CfP // Conference: Concrete and the Making of Eastern Europe: From Interimperial Networks to the International Socialist Division of Labor
Modernist architectural discourse and historiography have long established concrete as a rational, efficient, and hygienic building material—in other words, as a marker of modernity. These aesthetic associations stem from concrete’s material affordances as well as its infrastructural and architectural uses. From river dams to high-rise apartment buildings, the material has been crucial to increasing energy production, expanding transportation networks, and providing social benefits such as housing and public health facilities.
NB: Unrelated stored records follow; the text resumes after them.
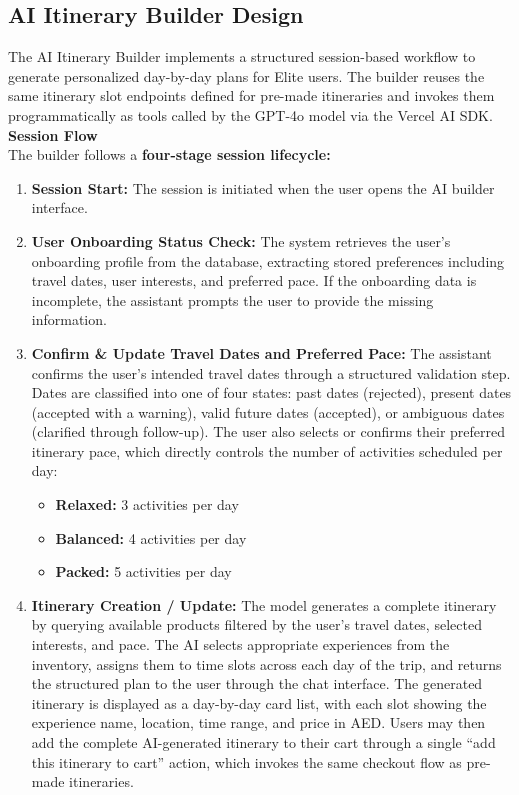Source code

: \subsection{AI Itinerary Builder Design}
\label{subsection:AI Itinerary Builder Design}
The AI Itinerary Builder implements a structured session-based workflow to generate personalized day-by-day plans for Elite users. The builder reuses the same itinerary slot endpoints defined for pre-made itineraries and invokes them programmatically as tools called by the GPT-4o model via the Vercel AI SDK. \\
\textbf{Session Flow} \\
The builder follows a \textbf{four-stage session lifecycle:}
\begin{enumerate}
    \item \textbf{Session Start:} The session is initiated when the user opens the AI builder interface.
    \item \textbf{User Onboarding Status Check:} The system retrieves the user's onboarding profile from the database, extracting stored preferences including travel dates, user interests, and preferred pace. If the onboarding data is incomplete, the assistant prompts the user to provide the missing information.
    \item \textbf{Confirm \& Update Travel Dates and Preferred Pace:} The assistant confirms the user's intended travel dates through a structured validation step. Dates are classified into one of four states: past dates (rejected), present dates (accepted with a warning), valid future dates (accepted), or ambiguous dates (clarified through follow-up). The user also selects or confirms their preferred itinerary pace, which directly controls the number of activities scheduled per day:
    \begin{itemize}
        \item \textbf{Relaxed:} 3 activities per day
        \item \textbf{Balanced:} 4 activities per day
        \item \textbf{Packed:} 5 activities per day
    \end{itemize}
    \item \textbf{Itinerary Creation / Update:} The model generates a complete itinerary by querying available products filtered by the user's travel dates, selected interests, and pace. The AI selects appropriate experiences from the inventory, assigns them to time slots across each day of the trip, and returns the structured plan to the user through the chat interface. The generated itinerary is displayed as a day-by-day card list, with each slot showing the experience name, location, time range, and price in AED. Users may then add the complete AI-generated itinerary to their cart through a single ``add this itinerary to cart'' action, which invokes the same checkout flow as pre-made itineraries.
\end{enumerate}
In Eastern Europe, concrete is paradigmatically associated with the memory of state socialism. However, its intensive deployment long predates the installment of communist regimes—charting, in fact, the expansion of state power across political caesuras. While early-twentieth-century imperial railways linked peripheral sites of resource extraction to industrialized centers, in the 1930s and early 1940s, concrete aided the expansion of defense and transportation infrastructure, which underpinned the genocidal project of Nazi Germany and its allies. At each turn, concrete became embedded in state projects of capital accumulation, place-making, and biopolitical governance. This conference sets out to explore the material practices and geopolitical dynamics associated with the production, deployment, and discarding of concrete in Eastern Europe across the twentieth century. The broad chronological span seeks to challenge the narrative predominant in popular discourse that has established the material as a political symbol of state socialism, largely unmoored from global histories of capitalist modernization.
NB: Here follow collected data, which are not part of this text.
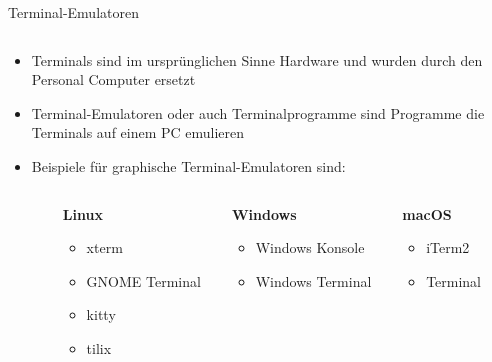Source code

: \begin{frame}{Terminal-Emulatoren}
  \begin{columns}
    \begin{column}{0.5\textwidth}
      \begin{itemize}
        \item Terminals sind im ursprünglichen Sinne Hardware und wurden durch den Personal Computer ersetzt
        \item Terminal-Emulatoren oder auch Terminalprogramme sind Programme die Terminals auf einem PC emulieren
        \item Beispiele für graphische Terminal-Emulatoren sind:
        \begin{columns}[t, onlytextwidth]
          \begin{column}{0.1\textwidth}
          \end{column}
          \begin{column}{0.3\textwidth}
          \textbf{Linux}
          \begin{itemize}
              \item xterm
              \item GNOME Terminal
              \item kitty
              \item tilix
          \end{itemize}
          \end{column}
          \hfill
          \begin{column}{0.3\textwidth}
          \textbf{Windows}
          \begin{itemize}
              \item Windows Konsole
              \item Windows Terminal
          \end{itemize}
          \end{column}
          \hfill
          \begin{column}{0.3\textwidth}
          \textbf{macOS}
          \begin{itemize}
              \item iTerm2
              \item Terminal
          \end{itemize}
          \end{column}
          \end{columns}
      \end{itemize}
    \end{column}
    \begin{column}{0.5\textwidth}

\end{column}
\end{columns}
\end{frame}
This online conference is organized around three thematic panels, designed to debate continuities across established periodizations. The panel “Extractivism,” chaired by Monika Motylińska (Leibniz-Institut für Raumbezogene Sozialforschung), invites contributions on the geography and infrastructure of gravel and limestone extraction and concrete production, as well as the labor practices and geopolitical relations that these processes entailed. Motylińska also welcomes papers that consider cement and concrete as a “meta-infrastructure” of extraction—a necessary precondition for the emergence and expansion of extractive industries. Second, “Development,” chaired by Nikolay Erofeev (Freie Universität Berlin), aims to examine building typologies, urban layouts, and aesthetic forms engendered by the broader processes of urbanization, industrialization, and proletarianization that concrete construction accelerated. This section considers the contested meaning of progress and development across conventional historical caesuras, from early integration into capitalist economic flows to fascist “alternative modernities” and the much-contested “socialist international division of labor.” Third, the panel “Waste,” chaired by Adam Przywara (University of Basel), will consider historical discourses on the noxious by-products of concrete production (e.g., cement dust and CO2) as well as practices of rationalization, pollution reduction, and economic efficiency. The conference will conclude with a keynote lecture by Kim Förster (University of Manchester). Altogether, the conference centers the material processes underpinning the near ubiquity of concrete as co-constitutive of political and economic relations within and among the states of Eastern Europe.
Researchers are invited to submit abstracts (max. 400 words) considering, but not limited to, the topics outlined above. To facilitate intellectual exchange, the conference will be held in English. The abstracts, alongside a brief biography (max. 150 words), may be submitted until April 15, 2026, to a.masgras@zikg.eu. For queries, please contact Alexandra Masgras at the aforementioned email address. All submissions will receive a response by May 15, 2026.
The aim of this online conference is to lay the basis for a network of architectural historians and theorists interested in applying materialist and critical environmental methods to the region of Central-Eastern Europe. A publication based on the conference proceedings will be discussed with all participants during the closing of the event.